Columna de Opinión publicada este martes 5 de octubre por Marisol Peña, profesora investigadora del Centro de Justicia Constitucional de Derecho UDD, en el medio de comunicación digital El Líbero.
El año 2004 falleció uno de los filósofos más influyentes del siglo XX. Se trata de Jacques Derrida, de origen argelino, fundador del movimiento deconstructivistay heredero del pensamiento de otros filósofos muy influyentes como Nietzsche y Heidegger. El pensamiento de Derrida tuvo mucha influencia, sobre todo en el ámbito norteamericano, en el que trabajó académicamente, pues impuso una forma de leer los textos radicalmente distinta a la que se había empleado previamente. Esta línea de pensamiento condujo a la deconstrucción del lenguaje y, desde el punto de vista político, a la lucha contra las instancias que centralizan el poder y excluyen la contradicción.
Por su parte, quienes se han dedicado al estudio del populismo, en sus versiones europea (cercana a la extrema derecha) como latinoamericana (cercana a la extrema izquierda), concuerdan en que existen dos conceptos que suelen definirlo: la revalorización de la noción de “pueblo” y la lucha contra las élites.
Ambas corrientes ideológicas -el deconstructivismo y el populismo- sirven para entender por qué Chile perdió su norte constitucional. Si la meta perseguida desde la organización de nuestra República fue la instauración del orden sometido al derecho en que las mayorías pudieran expresarse con respeto a las minorías, pero siempre bajo el marco constitucional, todo ello se encuentra hoy en entredicho.
En primer lugar, porque ese orden -que se inicia con el pensamiento portaliano- no sería sino la vía de entronización de las élites que han monopolizado el poder del Estado.

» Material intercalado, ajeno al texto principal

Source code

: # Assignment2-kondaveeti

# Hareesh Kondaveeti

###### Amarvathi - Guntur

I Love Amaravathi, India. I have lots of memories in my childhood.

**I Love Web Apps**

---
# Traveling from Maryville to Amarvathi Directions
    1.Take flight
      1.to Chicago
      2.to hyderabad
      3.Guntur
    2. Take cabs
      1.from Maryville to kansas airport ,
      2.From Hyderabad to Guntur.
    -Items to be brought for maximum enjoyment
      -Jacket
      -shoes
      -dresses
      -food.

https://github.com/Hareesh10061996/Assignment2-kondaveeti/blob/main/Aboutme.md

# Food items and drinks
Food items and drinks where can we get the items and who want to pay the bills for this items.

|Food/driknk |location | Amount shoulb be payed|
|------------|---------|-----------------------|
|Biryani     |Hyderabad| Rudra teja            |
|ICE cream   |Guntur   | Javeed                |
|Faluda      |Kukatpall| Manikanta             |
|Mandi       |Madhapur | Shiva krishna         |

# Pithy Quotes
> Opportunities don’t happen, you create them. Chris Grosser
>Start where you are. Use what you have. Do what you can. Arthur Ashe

En segundo lugar, porque esas élites habrían favorecido un “modelo” en que no se ha gobernado “con el pueblo y para el pueblo”, conforme a la famosa frase de Lincoln, sino que “a espaldas y contra el pueblo”. Ergo, el orden emanado del aludido modelo tiene que ser reemplazado a cualquier costo, incluida la vía violenta.

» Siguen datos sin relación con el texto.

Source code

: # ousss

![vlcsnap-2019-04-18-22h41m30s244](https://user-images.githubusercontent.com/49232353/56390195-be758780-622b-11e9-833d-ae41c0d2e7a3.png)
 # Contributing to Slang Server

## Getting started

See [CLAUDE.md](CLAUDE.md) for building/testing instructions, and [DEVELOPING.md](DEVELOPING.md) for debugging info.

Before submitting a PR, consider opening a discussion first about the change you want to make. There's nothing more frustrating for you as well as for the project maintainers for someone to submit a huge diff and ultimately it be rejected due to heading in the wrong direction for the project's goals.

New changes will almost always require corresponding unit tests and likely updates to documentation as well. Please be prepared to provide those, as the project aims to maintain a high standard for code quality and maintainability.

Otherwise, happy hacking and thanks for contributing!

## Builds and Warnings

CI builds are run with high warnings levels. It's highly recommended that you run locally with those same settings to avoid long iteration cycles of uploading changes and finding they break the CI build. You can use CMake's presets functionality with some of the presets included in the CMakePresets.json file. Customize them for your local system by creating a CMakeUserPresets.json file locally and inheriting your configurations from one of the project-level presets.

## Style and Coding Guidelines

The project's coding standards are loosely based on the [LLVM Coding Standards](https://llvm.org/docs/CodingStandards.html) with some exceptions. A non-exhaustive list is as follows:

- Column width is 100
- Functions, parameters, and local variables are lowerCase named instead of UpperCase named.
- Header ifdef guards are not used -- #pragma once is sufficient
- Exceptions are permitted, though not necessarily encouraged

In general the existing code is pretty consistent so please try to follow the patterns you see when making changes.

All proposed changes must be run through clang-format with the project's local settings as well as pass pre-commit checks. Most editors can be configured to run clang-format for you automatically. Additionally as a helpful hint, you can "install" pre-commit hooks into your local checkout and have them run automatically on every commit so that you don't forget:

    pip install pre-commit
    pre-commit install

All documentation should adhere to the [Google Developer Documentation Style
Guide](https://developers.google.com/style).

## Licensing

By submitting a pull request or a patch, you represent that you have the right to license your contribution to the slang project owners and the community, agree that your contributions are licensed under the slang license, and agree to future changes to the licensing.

Como puede observarse, este diagnóstico coincide perfectamente con las características definitorias del populismo.
Pero es necesario detenerse, también, en la deconstrucción que han experimentado varios conceptos asociados a la forma de organización que Chile se ha dado desde los inicios de su vida independiente. Es así como la Convención Constitucional ha desfigurado la noción de república asociándola al sometimiento de los pueblos originarios y a su falta de reconocimiento autónomo. Luego, en lugar de ser la república una forma de gobierno que, por las características atribuibles al jefe del Estado, se opone a la monarquía, se deconstruye el concepto para transformarlo en una forma de opresión.
Algo similar ocurre con la noción de “pueblo” que, en lugar de asimilarse al elemento humano del Estado, esto es, al conjunto de personas, familias y grupos intermedios que habitan en un territorio determinado y que se dota de una organización política o al cuerpo electoral, se deconstruye también para aludir a colectivos informes, pero que tienen como característica común, el haber sido invisibilizados, postergados y perseguidos.
Luego, el pueblo no somos todos y, por eso, algunos convencionales insisten en hablar de “los pueblos” reservándose el derecho a excluir a quienes no tengan las características ya enunciadas. Dicho en términos más directos, las élites no son parte del pueblo, porque son las responsables de la invisibilidad, de la postergación y la persecución.
¿Podrá existir un norte constitucional de orden, respeto al derecho y sano pluralismo democrático en este ambiente deconstructivista y populista que además aparece cargado de contradicción? Es difícil creerlo, pero al menos, partamos por asumir las raíces más profundas del momento constitucional que estamos viviendo.